FAQ Managing Board/Supervisory Board

Show all / Hide all

fold faq Are the Company’s founders active in SMA’s Managing Board?

No, all  four founders are members of SMA's Supervisory Board.

fold faq Who are the members of the Managing Board of SMA Solar Technology AG?

Since April 1, 2010, the Managing Board of SMA Solar Technology AG consists of the following members: Jürgen Dolle (CHRO), Roland Grebe (CTO), Pierre-Pascal Urbon (CEO/CFO) and Marko Werner (CSO).

Name

Area of Responsibility

Member since

End of term

Jürgen Dolle

Human Resources

2010

2015

Roland Grebe

Development

2009

2014

Pierre-Pascal Urbon

CEO, Finance

2006

2017

Marko Werner

Sales & Marketing

2009

2014

fold faq What is the remuneration of SMA’s Managing Board?

REMUNERATION REPORT

The Remuneration Report summarizes the principles that are decisive when it comes to determining the remuneration of the Supervisory Board and the Managing Board and also explains the structure and the emoluments payable.

MANAGING BOARD EMOLUMENTS

The remuneration system for the Managing Board including the most important contractual elements is decided at a plenary session of the Supervisory Board. All the contracts concluded with Managing Board members currently in force have a term of five years. The Supervisory Board regularly examines the remuneration system for the Managing Board and lays down targets for the variable components of the emoluments. The criteria when determining the commensurateness of the remuneration include the tasks of the individual members of the Managing Board, their personal performance, the economic situation and success of the Company and the benchmark remuneration customary in the peer environment. The remuneration is assessed in a way that ensures that it is competitive in the market for highly qualified managerial staff. Apart from statutory requirements, the remuneration system also complies with the stipulations of the German Corporate Governance Code and with case law and was approved by the Annual General Meeting on May 27, 2010. The remuneration of the Managing Board will consist of the following components in which the fixed component of the emoluments is 40% to 50% and the variable component and the long-term bonus in the case of good business performance amounts to 50% to 60% of the total remuneration before additional benefits. At least one half of the variable component of the emoluments must correspond to the long-term bonus.

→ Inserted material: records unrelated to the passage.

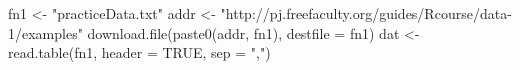 \begin{Schunk}
\begin{Sinput}
  fn1 <- "practiceData.txt"
  addr <- "http://pj.freefaculty.org/guides/Rcourse/data-1/examples"
  download.file(paste0(addr, fn1), destfile = fn1)
  dat <- read.table(fn1, header = TRUE, sep = ",")
\end{Sinput}
\end{Schunk}
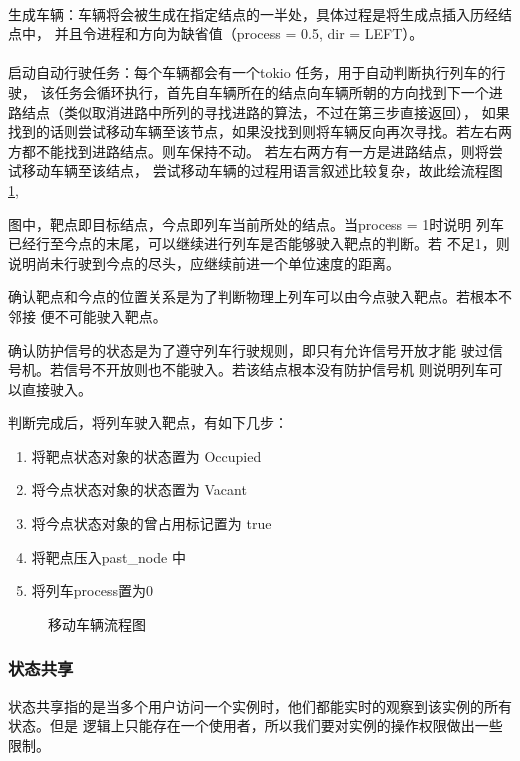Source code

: \paragraph{}生成车辆：车辆将会被生成在指定结点的一半处，具体过程是将生成点插入历经结点中，
并且令进程和方向为缺省值（process = 0.5, dir = LEFT）。

\paragraph{}启动自动行驶任务：每个车辆都会有一个tokio 任务，用于自动判断执行列车的行驶，
该任务会循环执行，首先自车辆所在的结点向车辆所朝的方向找到下一个进路结点（类似取消进路中所列的寻找进路的算法，不过在第三步直接返回），
如果找到的话则尝试移动车辆至该节点，如果没找到则将车辆反向再次寻找。若左右两方都不能找到进路结点。则车保持不动。
若左右两方有一方是进路结点，则将尝试移动车辆至该结点，
尝试移动车辆的过程用语言叙述比较复杂，故此绘流程图 \ref{tmf},

图中，靶点即目标结点，今点即列车当前所处的结点。当process = 1时说明
列车已经行至今点的末尾，可以继续进行列车是否能够驶入靶点的判断。若
不足1，则说明尚未行驶到今点的尽头，应继续前进一个单位速度的距离。

确认靶点和今点的位置关系是为了判断物理上列车可以由今点驶入靶点。若根本不邻接
便不可能驶入靶点。

确认防护信号的状态是为了遵守列车行驶规则，即只有允许信号开放才能
驶过信号机。若信号不开放则也不能驶入。若该结点根本没有防护信号机
则说明列车可以直接驶入。

判断完成后，将列车驶入靶点，有如下几步：

\begin{enumerate}
    \item 将靶点状态对象的状态置为 Occupied
    \item 将今点状态对象的状态置为 Vacant
    \item 将今点状态对象的曾占用标记置为 true
    \item 将靶点压入past\_node 中
    \item 将列车process置为0
\end{enumerate}

\begin{figure}[htbp!]
    \centering
    
    \caption{\label{tmf}移动车辆流程图}
\end{figure}

\subsubsection{状态共享}
状态共享指的是当多个用户访问一个实例时，他们都能实时的观察到该实例的所有状态。但是
逻辑上只能存在一个使用者，所以我们要对实例的操作权限做出一些限制。

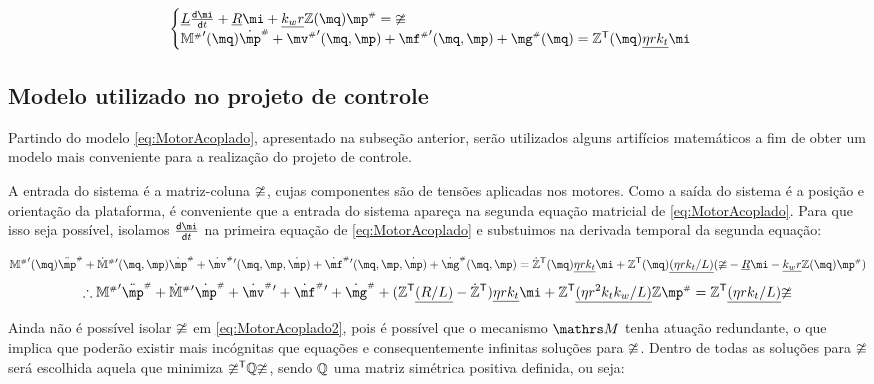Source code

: \documentclass[a4paper,11pt,brazil,fleqn]{article}
\begin{document}
\begin{equation} \label{eq:MotorAcoplado}
\begin{cases}
\underline{L} \frac{\dd \mi}{\dd t} + \underline{R} \mi + \underline{k_w r} \mZ (\mq) \mp\ssh = \mup
\\
{\mM\ssh}'(\mq) \dot{\mp}\ssh + {\mv\ssh}'(\mq,\mp) + {\mf\ssh}'(\mq,\mp) + {\mg\ssh}(\mq) = \mZ^\msT (\mq) \underline{\eta r k_t} \mi
\end{cases}
\end{equation}

\subsection{Modelo utilizado no projeto de controle}\label{S04-5}

Partindo do modelo \eqref{eq:MotorAcoplado}, apresentado na subse\c{c}\~ao anterior, ser\~ao utilizados alguns artif\'icios matem\'aticos a fim de obter um modelo mais conveniente para a realiza\c{c}\~ao do projeto de controle.

A entrada do sistema \'e a matriz-coluna $\mathbb{\upsilon}$, cujas componentes s\~ao de tens\~oes aplicadas nos motores. Como a sa\'ida do sistema \'e a posi\c{c}\~ao e orienta\c{c}\~ao da plataforma, \'e conveniente que a entrada do sistema apare\c{c}a na segunda equa\c{c}\~ao matricial de \eqref{eq:MotorAcoplado}. Para que isso seja poss\'ivel, isolamos $\frac{\dd \mi}{\dd t}$ na primeira equa\c{c}\~ao de \eqref{eq:MotorAcoplado} e substuimos na derivada temporal da segunda equa\c{c}\~ao:

\begin{equation}
{\mM\ssh}'(\mq) \ddot{\mp}\ssh + {{\dot{\mM}}\ssh}{'} (\mq,\mp) \dot{\mp}\ssh + {\dot{\mv}\ssh}{'}(\mq,\mp,\dot{\mp}) + {\dot{\mf}\ssh}{'}(\mq,\mp,\dot{\mp}) + {\dot{\mg}\ssh}(\mq,\mp) = \dot{\mZ}^\msT (\mq) \underline{\eta r k_t} \mi + \mZ^\msT (\mq) \underline{(\eta r k_t / L)} ( \mup -  \underline{R} \mi - \underline{k_w r} \mZ (\mq) \mp\ssh )
\end{equation}
\begin{equation} \label{eq:MotorAcoplado2}
\therefore {\mM\ssh}' \ddot{\mp}\ssh + {{\dot{\mM}}\ssh}{'} \dot{\mp}\ssh + {\dot{\mv}\ssh}{'} + {\dot{\mf}\ssh}{'} + {\dot{\mg}\ssh} + ( \mZ^\msT  \underline{(R/L)} - \dot{\mZ}^\msT ) \underline{\eta r k_t} \mi + \mZ^\msT  \underline{(\eta r^2 k_t k_w / L)}  \mZ \mp\ssh =  \mZ^\msT  \underline{(\eta r k_t / L)} \mup
\end{equation}

Ainda n\~ao \'e poss\'ivel isolar $\mathbb{\upsilon}$ em \eqref{eq:MotorAcoplado2}, pois \'e poss\'ivel que o mecanismo $\ssM$ tenha atua\c{c}\~ao redundante, o que implica que poder\~ao existir mais inc\'ognitas que equa\c{c}\~oes e consequentemente infinitas solu\c{c}\~oes para $\mathbb{\upsilon}$. Dentro de todas as solu\c{c}\~oes para $\mathbb{\upsilon}$ ser\'a escolhida aquela que minimiza $\mathbb{\upsilon}^{\mathsf{T}} \mathbb{Q} \mathbb{\upsilon}$, sendo $\mathbb{Q}$ uma matriz sim\'etrica positiva definida, ou seja:
\end{document}
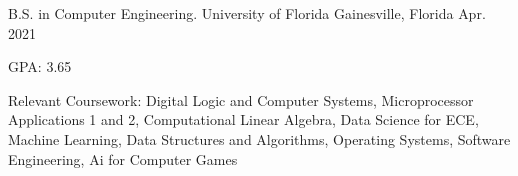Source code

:


\begin{cventries}


\cventry
{B.S. in Computer Engineering.} %
{University of Florida} %
{Gainesville, Florida} %
{Apr. 2021} %
{ %
\begin{cvitems}
\item {GPA: 3.65}
\item Relevant Coursework:
\setlength{\parindent}{.125in}
\newline
Digital Logic and Computer Systems, Microprocessor Applications 1 and 2, Computational Linear Algebra, Data Science for ECE, 
\newline
Machine Learning, Data Structures and Algorithms, Operating Systems, Software Engineering, Ai for Computer Games
\end{cvitems}
}


\end{cventries}
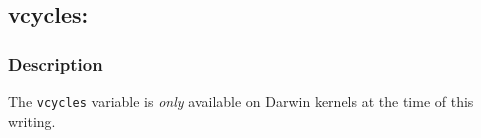 \clearpage
{}
{}
\label{vars:vcycles}
\subsection*{vcycles: }

\subsubsection*{Description}

The \verb|vcycles| variable is \emph{only} available on Darwin kernels
at the time of this writing.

Non-performance based fixed remuneration

The annual fixed emoluments are divided up into 13 monthly salaries. The 13th monthly salary is paid together with the salary for November, on a pro-rata basis in the case of persons taking up or leaving their posts during the year.

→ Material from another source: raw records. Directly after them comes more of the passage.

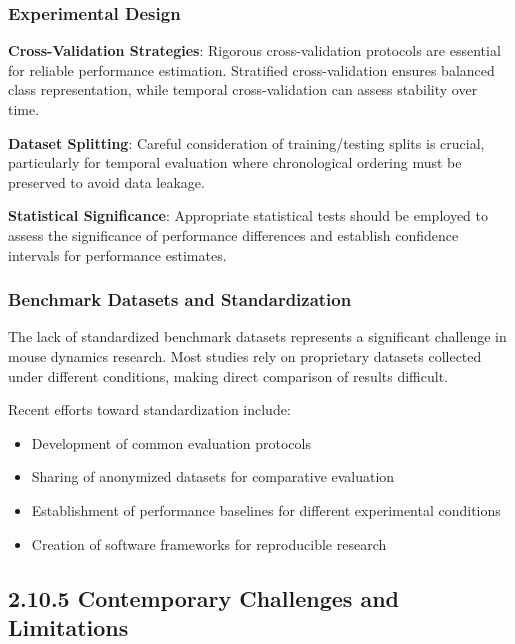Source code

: \documentclass[
  12pt,
  a4paper,
]{report}
\providecommand{\tightlist}{%
  \setlength{\itemsep}{0pt}\setlength{\parskip}{0pt}}
\begin{document}
\subsubsection{Experimental Design}\label{experimental-design}

\textbf{Cross-Validation Strategies}: Rigorous cross-validation
protocols are essential for reliable performance estimation. Stratified
cross-validation ensures balanced class representation, while temporal
cross-validation can assess stability over time.

\textbf{Dataset Splitting}: Careful consideration of training/testing
splits is crucial, particularly for temporal evaluation where
chronological ordering must be preserved to avoid data leakage.

\textbf{Statistical Significance}: Appropriate statistical tests should
be employed to assess the significance of performance differences and
establish confidence intervals for performance estimates.

\subsubsection{Benchmark Datasets and
Standardization}\label{benchmark-datasets-and-standardization}

The lack of standardized benchmark datasets represents a significant
challenge in mouse dynamics research. Most studies rely on proprietary
datasets collected under different conditions, making direct comparison
of results difficult.

Recent efforts toward standardization include:

\begin{itemize}
\tightlist
\item
  Development of common evaluation protocols
\item
  Sharing of anonymized datasets for comparative evaluation
\item
  Establishment of performance baselines for different experimental
  conditions
\item
  Creation of software frameworks for reproducible research
\end{itemize}

\subsection{2.10.5 Contemporary Challenges and
Limitations}\label{contemporary-challenges-and-limitations}
\end{document}
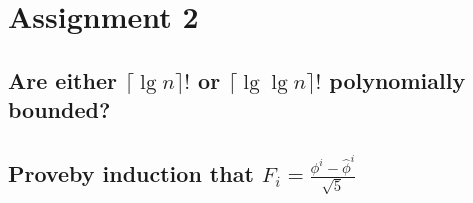 \chapter{Assignment 2}

\section[Problem 1]{Are either $\lceil \lg n \rceil!$ or $\lceil \lg \lg n \rceil!$ polynomially bounded?}


\section[Problem 2]{Proveby induction that $F_i = \frac{\phi^i - \hat{\phi}^i}{\sqrt{5}}$}
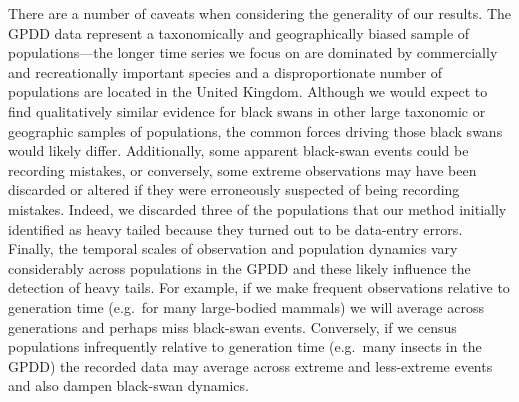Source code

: There are a number of caveats when considering the generality of our results.
The GPDD data represent a taxonomically and geographically biased sample of
populations---the longer time series we focus on are dominated by commercially
and recreationally important species and a disproportionate number of
populations are located in the United Kingdom. Although we would expect to find
qualitatively similar evidence for black swans in other large taxonomic or
geographic samples of populations, the common forces driving those black swans
would likely differ. Additionally, some apparent black-swan events could be
recording mistakes, or conversely, some extreme observations may have been
discarded or altered if they were erroneously suspected of being recording
mistakes. Indeed, we discarded three of the populations that our method
initially identified as heavy tailed because they turned out to be data-entry
errors. Finally, the temporal scales of observation and population dynamics
vary considerably across populations in the GPDD and these likely influence the
detection of heavy tails. For example, if we make frequent observations
relative to generation time (e.g.~for many large-bodied mammals) we will
average across generations and perhaps miss black-swan events. Conversely, if
we census populations infrequently relative to generation time (e.g.~many
insects in the GPDD) the recorded data may average across extreme and
less-extreme events and also dampen black-swan dynamics.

Performance-based variable remuneration

The members of the Managing Board also receive a performance- based variable salary, which depends on earnings before taxes (EBT) as recorded in the Consolidated Financial Statements for the current fiscal year audited by the auditor. In the case of negative earnings in any given fiscal year, they are set off against the earnings recorded for the next fiscal year. The target value (EBT) is adjusted annually by the Supervisory Board. If at least 100% of the target value is attained, then the full agreed variable remuneration may be claimed. If less than 20% of the target value is attained, no claim may be asserted for the variable component. Intermediate values are determined on a linear basis. If the target value is exceeded, this does not entitle payment of a higher variable component of the emoluments (cap). A maximum of one half of the performance-based annual remuneration that it is anticipated will become due is paid out after submission of the Half-Yearly Financial Report. The remainder is paid out after the approval of the Consolidated Financial Statements, which usually takes place at the end of March of the following year. If the Managing Board members duties do not extend beyond one full fiscal year, then he/she receives one twelfth of the performance-based variable remuneration determined for the entire fiscal year for each month of the fiscal year in which he/she carries out his/her duties.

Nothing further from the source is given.